WHAT IS BEING ASKED:
Below are entries; tally how many lines hold the string "Magnet" and answer with only that figure.

SUPPLIED RECORDS:
★ ★ ★
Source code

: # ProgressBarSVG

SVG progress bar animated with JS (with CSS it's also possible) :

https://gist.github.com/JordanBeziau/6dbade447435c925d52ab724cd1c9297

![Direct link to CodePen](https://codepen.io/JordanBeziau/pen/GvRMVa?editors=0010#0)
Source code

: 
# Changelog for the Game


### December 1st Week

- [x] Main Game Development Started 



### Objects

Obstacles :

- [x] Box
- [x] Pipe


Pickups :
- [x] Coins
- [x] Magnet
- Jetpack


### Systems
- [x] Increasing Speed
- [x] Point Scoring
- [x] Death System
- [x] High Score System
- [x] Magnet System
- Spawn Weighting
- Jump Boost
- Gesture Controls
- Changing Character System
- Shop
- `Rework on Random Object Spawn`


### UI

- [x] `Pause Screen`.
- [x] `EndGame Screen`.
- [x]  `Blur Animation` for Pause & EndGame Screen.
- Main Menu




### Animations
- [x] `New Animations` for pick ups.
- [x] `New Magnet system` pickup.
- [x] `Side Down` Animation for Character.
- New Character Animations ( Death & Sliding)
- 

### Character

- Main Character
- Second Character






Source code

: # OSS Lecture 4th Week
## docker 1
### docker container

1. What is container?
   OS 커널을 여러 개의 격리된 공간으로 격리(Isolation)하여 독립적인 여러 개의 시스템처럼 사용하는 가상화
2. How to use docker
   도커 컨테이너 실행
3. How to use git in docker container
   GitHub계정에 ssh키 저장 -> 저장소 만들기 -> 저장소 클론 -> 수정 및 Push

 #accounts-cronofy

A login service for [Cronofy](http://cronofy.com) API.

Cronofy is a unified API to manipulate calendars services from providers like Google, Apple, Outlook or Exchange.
★ ★ ★
RESPONSE TO THE TASK:
3